Interview with Nadia Kazmi

Nadia Kazmi

By Gia Vescovi-Chiordi

Earnest, imaginative and relatable without being overwrought, Nadia Kazmi is a compelling blues-infused indie rock artist with a knack for imagery and a lean attack on what it means to be a female on the music scene. Incorporating genres that reach far beyond the tropes of the safe musician, with a recently released EP on the table and a full length album in the works for 2016, Nadia took a moment to chat with BoC on matters of music and femme fatales. (She’s also crazy nice!)




Acquaint us with Nadia Kazmi to start – how would you describe your sound using a few choice words?

Nadia: Raw, at times dark, lyrically driven indie rock.

You boast a range that’s both powerful and undeniably lusty – how did you come to refine your vocal style?

Nadia: An organic progression that came from wanting to express the emotions I was trying to convey.

You recently released a seven song EP, Lamb. What was the driving force behind it?

Nadia: I had been playing the songs live for a while and I wanted to get them out in a recorded version for about a year. The songs are a collection of sounds and expressions that came from a rollercoaster of the last couple of years.

You channel a variety of genres that all share a backbone of raw energy, urgency and colorful lyricism. Did you naturally find yourself leaning toward the robust side of music?

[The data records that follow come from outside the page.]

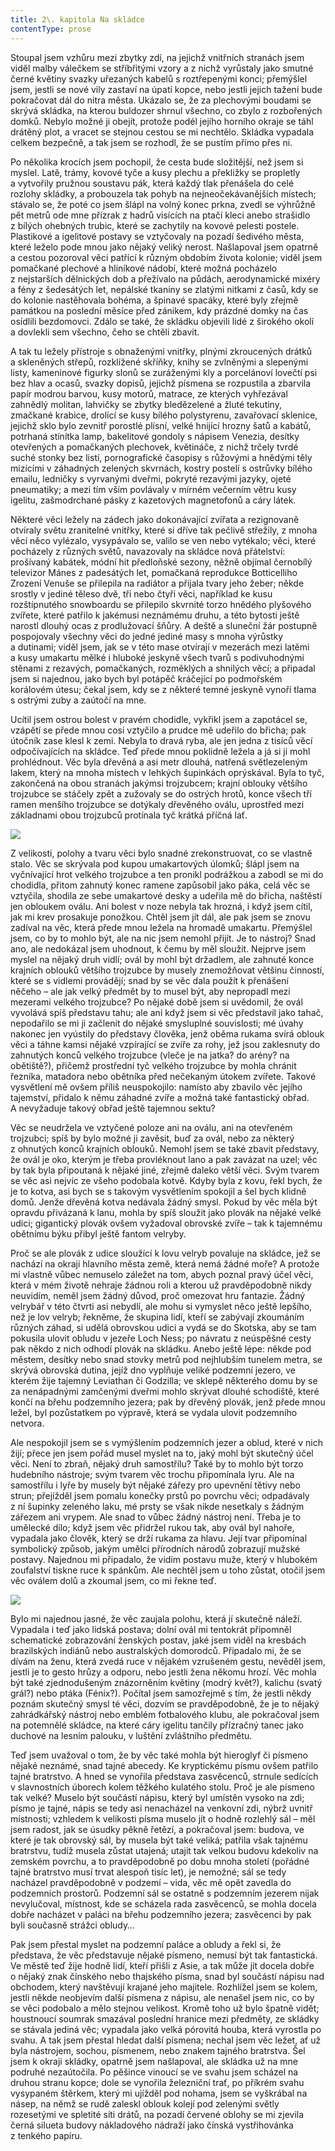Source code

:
 ```yaml
---
title: 2\. kapitola Na skládce
contentType: prose
---
```


<section>

Stoupal jsem vzhůru mezi zbytky zdí, na jejichž vnitřních stranách jsem viděl malby válečkem se stříbřitými vzory a z nichž vyrůstaly jako smutné černé květiny svazky uřezaných kabelů s roztřepenými konci; přemýšlel jsem, jestli se nové vily zastaví na úpatí kopce, nebo jestli jejich tažení bude pokračovat dál do nitra města. Ukázalo se, že za plechovými boudami se skrývá skládka, na kterou buldozer shrnul všechno, co zbylo z rozbořených domků. Nebylo možné ji obejít, protože podél jejího horního okraje se táhl drátěný plot, a vracet se stejnou cestou se mi nechtělo. Skládka vypadala celkem bezpečně, a tak jsem se rozhodl, že se pustím přímo přes ni.

Po několika krocích jsem pochopil, že cesta bude složitější, než jsem si myslel. Latě, trámy, kovové tyče a kusy plechu a překližky se propletly a vytvořily pružnou soustavu pák, která každý tlak přenášela do celé rozlohy skládky, a probouzela tak pohyb na nejneočekávanějších místech; stávalo se, že poté co jsem šlápl na volný konec prkna, zvedl se výhrůžně pět metrů ode mne přízrak z hadrů visících na ptačí kleci anebo strašidlo z bílých ohebných trubic, které se zachytily na kovové pelesti postele. Plastikové a igelitové postavy se vztyčovaly na pozadí šedivého města, které leželo pode mnou jako nějaký veliký nerost. Našlapoval jsem opatrně a cestou pozoroval věci patřící k různým obdobím života kolonie; viděl jsem pomačkané plechové a hliníkové nádobí, které možná pocházelo z nejstarších dělnických dob a přežívalo na půdách, aerodynamické mixéry a fény z šedesátých let, nepálské tkaniny se zlatými nitkami z časů, kdy se do kolonie nastěhovala bohéma, a špinavé spacáky, které byly zřejmě památkou na poslední měsíce před zánikem, kdy prázdné domky na čas osídlili bezdomovci. Zdálo se také, že skládku objevili lidé z širokého okolí a dovlekli sem všechno, čeho se chtěli zbavit.

A tak tu ležely přístroje s obnaženými vnitřky, plnými zkroucených drátků a skleněných střepů, rozklížené skříňky, knihy se zvlněnými a slepenými listy, kameninové figurky slonů se zuráženými kly a porcelánoví lovečtí psi bez hlav a ocasů, svazky dopisů, jejichž písmena se rozpustila a zbarvila papír modrou barvou, kusy motorů, matrace, ze kterých vyhřezával zahnědlý molitan, lahvičky se zbytky bledězelené a žluté tekutiny, zmačkané krabice, drolící se kusy bílého polystyrenu, zavařovací sklenice, jejichž sklo bylo zevnitř porostlé plísní, velké hnijící hrozny šatů a kabátů, potrhaná stínítka lamp, bakelitové gondoly s nápisem Venezia, desítky otevřených a pomačkaných plechovek, květináče, z nichž trčely tvrdé suché stonky bez listí, pornografické časopisy s růžovými a hnědými těly mizícími v záhadných zelených skvrnách, kostry postelí s ostrůvky bílého emailu, ledničky s vyrvanými dveřmi, pokryté rezavými jazyky, ojeté pneumatiky; a mezi tím vším povlávaly v mírném večerním větru kusy igelitu, zašmodrchané pásky z kazetových magnetofonů a cáry látek.

Některé věci ležely na zádech jako dokonávající zvířata a rezigno­vaně otvíraly světu zranitelné vnitřky, které si dříve tak pečlivě střežily, z mnoha věcí něco vylézalo, vysypávalo se, valilo se ven nebo vytékalo; věci, které pocházely z různých světů, navazovaly na skládce nová přátelství: prošívaný kabátek, módní hit předloňské sezony, něžně objímal černobílý televizor Mánes z padesátých let, pomačkaná reprodukce Botticelliho Zrození Venuše se přilepila na radiátor a přijala tvary jeho žeber; někde srostly v jediné těleso dvě, tři nebo čtyři věci, například ke kusu rozštípnutého snowboardu se přilepilo skvrnité torzo hnědého plyšového zvířete, které patřilo k jakémusi neznámému druhu, a této bytosti ještě narostl dlouhý ocas z prodlužovací šňůry. A deště a sluneční žár postupně pospojovaly všechny věci do jedné jediné masy s mnoha výrůstky a dutinami; viděl jsem, jak se v této mase otvírají v mezerách mezi latěmi a kusy umakartu mělké i hluboké jeskyně všech tvarů s podivuhodnými stěnami z rezavých, pomačkaných, rozměklých a shnilých věcí; a připadal jsem si najednou, jako bych byl potápěč kráčející po podmořském korálovém útesu; čekal jsem, kdy se z některé temné jeskyně vynoří tlama s ostrými zuby a zaútočí na mne.

Ucítil jsem ostrou bolest v pravém chodidle, vykřikl jsem a zapotácel se, vzápětí se přede mnou cosi vztyčilo a prudce mě udeřilo do břicha; pak útočník zase klesl k zemi. Nebyla to dravá ryba, ale jen jedna z tisíců věcí odpočívajících na skládce. Teď přede mnou poklidně ležela a já si ji mohl prohlédnout. Věc byla dřevěná a asi metr dlouhá, natřená světlezeleným lakem, který na mnoha místech v lehkých šupinkách oprýskával. Byla to tyč, zakončená na obou stranách jakýmsi trojzubcem; krajní oblouky většího trojzubce se stáčely zpět a zužovaly se do ostrých hrotů, konce všech tří ramen menšího trojzubce se dotýkaly dřevěného oválu, uprostřed mezi základnami obou trojzubců protínala tyč krátká příčná lať.

</section>

<section>

![](../Images/9600-5_1.jpg)

</section>

<section>

Z velikosti, polohy a tvaru věci bylo snadné zrekonstruovat, co se vlastně stalo. Věc se skrývala pod kupou umakartových úlomků; šlápl jsem na vyčnívající hrot velkého trojzubce a ten pronikl podrážkou a zabodl se mi do chodidla, přitom zahnutý konec ramene zapůsobil jako páka, celá věc se vztyčila, shodila ze sebe umakartové desky a udeřila mě do břicha, naštěstí jen obloukem oválu. Ani bolest v noze nebyla tak hrozná, i když jsem cítil, jak mi krev prosakuje ponožkou. Chtěl jsem jít dál, ale pak jsem se znovu zadíval na věc, která přede mnou ležela na hromadě umakartu. Přemýšlel jsem, co by to mohlo být, ale na nic jsem nemohl přijít. Je to nástroj? Snad ano, ale nedokázal jsem uhodnout, k čemu by měl sloužit. Nejprve jsem myslel na nějaký druh vidlí; ovál by mohl být držadlem, ale zahnuté konce krajních oblouků většího trojzubce by musely znemožňovat většinu činností, které se s vidlemi provádějí; snad by se věc dala použít k přenášení něčeho – ale jak velký předmět by to musel být, aby nepropadl mezi mezerami velkého trojzubce? Po nějaké době jsem si uvědomil, že ovál vyvolává spíš představu tahu; ale ani když jsem si věc představil jako tahač, nepodařilo se mi ji začlenit do nějaké smysluplné souvislosti; mé úvahy nakonec jen vyústily do představy člověka, jenž oběma rukama svírá oblouk věci a táhne kamsi nějaké vzpírající se zvíře za rohy, jež jsou zaklesnuty do zahnutých konců velkého trojzubce (vleče je na jatka? do arény? na obětiště?), přičemž prostřední tyč velkého trojzubce by mohla chránit řezníka, matadora nebo obětníka před nečekaným útokem zvířete. Takové vysvětlení mě ovšem příliš neuspokojilo: namísto aby zbavilo věc jejího tajemství, přidalo k němu záhadné zvíře a možná také fantastický obřad. A nevyžaduje takový obřad ještě tajemnou sektu?

Věc se neudržela ve vztyčené poloze ani na oválu, ani na otevřeném trojzubci; spíš by bylo možné ji zavěsit, buď za ovál, nebo za některý z ohnutých konců krajních oblouků. Nemohl jsem se také zbavit představy, že ovál je oko, kterým je třeba provléknout lano a pak zavázat na uzel; věc by tak byla připoutaná k nějaké jiné, zřejmě daleko větší věci. Svým tvarem se věc asi nejvíc ze všeho podobala kotvě. Kdyby byla z kovu, řekl bych, že je to kotva, asi bych se s takovým vysvětlením spokojil a šel bych klidně domů. Jenže dřevěná kotva nedávala žádný smysl. Pokud by věc měla být opravdu přivázaná k lanu, mohla by spíš sloužit jako plovák na nějaké velké udici; gigantický plovák ovšem vyžadoval obrovské zvíře – tak k tajemnému obětnímu býku přibyl ještě fantom velryby.

Proč se ale plovák z udice sloužící k lovu velryb povaluje na skládce, jež se nachází na okraji hlavního města země, která nemá žádné moře? A protože mi vlastně vůbec nemuselo záležet na tom, abych poznal pravý účel věci, která v mém životě nehraje žádnou roli a kterou už pravděpodobně nikdy neuvidím, neměl jsem žádný důvod, proč omezovat hru fantazie. Žádný velrybář v této čtvrti asi nebydlí, ale mohu si vymyslet něco ještě lepšího, než je lov velryb; řekněme, že skupina lidí, kteří se zabývají zkoumáním různých záhad, si udělá obrovskou udici a vydá se do Skotska, aby se tam pokusila ulovit obludu v jezeře Loch Ness; po návratu z neúspěšné cesty pak někdo z nich odhodí plovák na skládku. Anebo ještě lépe: někde pod městem, desítky nebo snad stovky metrů pod nejhlubším tunelem metra, se skrývá obrovská dutina, jejíž dno vyplňuje veliké podzemní jezero, ve kterém žije tajemný Leviathan či Godzilla; ve sklepě některého domu by se za nenápadnými zamčenými dveřmi mohlo skrývat dlouhé schodiště, které končí na břehu podzemního jezera; pak by dřevěný plovák, jenž přede mnou ležel, byl pozůstatkem po výpravě, která se vydala ulovit podzemního netvora.

Ale nespokojil jsem se s vymýšlením podzemních jezer a oblud, které v nich žijí; přece jen jsem pořád musel myslet na to, jaký mohl být skutečný účel věci. Není to zbraň, nějaký druh samostřílu? Také by to mohlo být torzo hudebního nástroje; svým tvarem věc trochu připomínala lyru. Ale na samostřílu i lyře by musely být nějaké zářezy pro upevnění tětivy nebo strun; přejížděl jsem pomalu konečky prstů po povrchu věci; odpadávaly z ní šupinky zeleného laku, mé prsty se však nikde nesetkaly s žádným zářezem ani vrypem. Ale snad to vůbec žádný nástroj není. Třeba je to umělecké dílo; když jsem věc přidržel rukou tak, aby ovál byl nahoře, vypadala jako člověk, který se drží rukama za hlavu. Její tvar připomínal symbolický způsob, jakým umělci přírodních národů zobrazují mužské postavy. Najednou mi připadalo, že vidím postavu muže, který v hlubokém zoufalství tiskne ruce k spánkům. Ale nechtěl jsem u toho zůstat, otočil jsem věc oválem dolů a zkoumal jsem, co mi řekne teď.

</section>

<section>

![](../Images/9600-5.jpg)

</section>

<section>

Bylo mi najednou jasné, že věc zaujala polohu, která jí skutečně náleží. Vypadala i teď jako lidská postava; dolní ovál mi tentokrát připomněl schematické zobrazování ženských postav, jaké jsem viděl na kresbách brazilských indiánů nebo australských domorodců. Připadalo mi, že se dívám na ženu, která zvedá ruce v nějakém vzrušeném gestu, nevěděl jsem, jestli je to gesto hrůzy a odporu, nebo jestli žena někomu hrozí. Věc mohla být také zjednodušeným znázorněním květiny (modrý květ?), kalichu (svatý grál?) nebo ptáka (Fénix?). Počítal jsem samozřejmě s tím, že jestli někdy poznám skutečný smysl té věci, dozvím se pravděpodobně, že je to nějaký zahrádkářský nástroj nebo emblém fotbalového klubu, ale pokračoval jsem na potemnělé skládce, na které cáry igelitu tančily přízračný tanec jako duchové na lesním palouku, v luštění zvláštního předmětu.

Teď jsem uvažoval o tom, že by věc také mohla být hieroglyf či písmeno nějaké neznámé, snad tajné abecedy. Ke kryptickému písmu ovšem patřilo tajné bratrstvo. A hned se vynořila představa zasvěcenců, strnule sedících v slavnostních úborech kolem těžkého kulatého stolu. Proč je ale písmeno tak velké? Muselo být součástí nápisu, který byl umístěn vysoko na zdi; písmo je tajné, nápis se tedy asi nenacházel na venkovní zdi, nýbrž uvnitř místnosti; vzhledem k velikosti písma muselo jít o hodně rozlehlý sál – měl jsem radost, jak se úsudky pěkně řetězí, a pokračoval jsem: budova, ve které je tak obrovský sál, by musela být také veliká; patřila však tajnému bratrstvu, tudíž musela zůstat utajená; utajit tak velkou budovu kdekoliv na zemském povrchu, a to pravděpodobně po dobu mnoha století (pořádné tajné bratrstvo musí trvat alespoň tisíc let), je nemožné; sál se tedy nacházel pravděpodobně v podzemí – vida, věc mě opět zavedla do podzemních prostorů. Podzemní sál se ostatně s podzemním jezerem nijak nevylučoval, místnost, kde se scházela rada zasvěcenců, se mohla docela dobře nacházet v paláci na břehu podzemního jezera; zasvěcenci by pak byli současně strážci obludy…

Pak jsem přestal myslet na podzemní paláce a obludy a řekl si, že představa, že věc představuje nějaké písmeno, nemusí být tak fantastická. Ve městě teď žije hodně lidí, kteří přišli z Asie, a tak může jít docela dobře o nějaký znak čínského nebo thajského písma, snad byl součástí nápisu nad obchodem, který navštěvují krajané jeho majitele. Rozhlížel jsem se kolem, jestli někde neobjevím další písmena z nápisu, ale nenašel jsem nic, co by se věci podobalo a mělo stejnou velikost. Kromě toho už bylo špatně vidět; houstnoucí soumrak smazával poslední hranice mezi předměty, ze skládky se stávala jediná věc; vypadala jako velká pórovitá houba, která vyrostla po svahu. A tak jsem přestal hledat další písmena; nechal jsem věc ležet, ať už byla nástrojem, sochou, písmenem, nebo znakem tajného bratrstva. Šel jsem k okraji skládky, opatrně jsem našlapoval, ale skládka už na mne podruhé nezaútočila. Po pěšince vinoucí se ve svahu jsem scházel na druhou stranu kopce; dole se vynořila železniční trať, po příkrém svahu vysypaném štěrkem, který mi ujížděl pod nohama, jsem se vyškrábal na násep, na němž se rudě zaleskl oblouk kolejí pod zelenými světly rozesetými ve spletité síti drátů, na pozadí červené oblohy se mi zjevila černá silueta budovy nákladového nádraží jako čínská vystřihovánka z tenkého papíru.

</section>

Nadia: Ha. Yes, you could definitely say that. I like that word: robust.

You’re currently working on your third full length album, expected out in 2016 – if someone were to sneak a peek in on the writing or recording process, what might they see?

Nadia: Chaos (just kidding). No, I’d say the process of writing is always cathartic. The reason the songs run the gamut of tempos and emotional moods is that they’re authentic and how I feel in the moment I write the songs. I find recording to be frustrating sometimes, though, as I never feel that the recording process captures the mood perfectly but I’m getting there…

Who or what has been an unexpected influence for you?

Nadia: Not sure what is expected or unexpected, that’s a tough question. I guess anything that is completely visceral is an influence. It’s not always easy for me to tap into but it’s very inspiring to see visceral performers or even everyday people who can express without barriers.

What would you say sets you apart from your peers?

Nadia: I’m not trying to sound like the other bands in the indie scene. A lot of them sound very similar to each other and I think that helps them in booking shows and playing bills together but I don’t think I find it very interesting to go to a lot of those bills because it isn’t memorable.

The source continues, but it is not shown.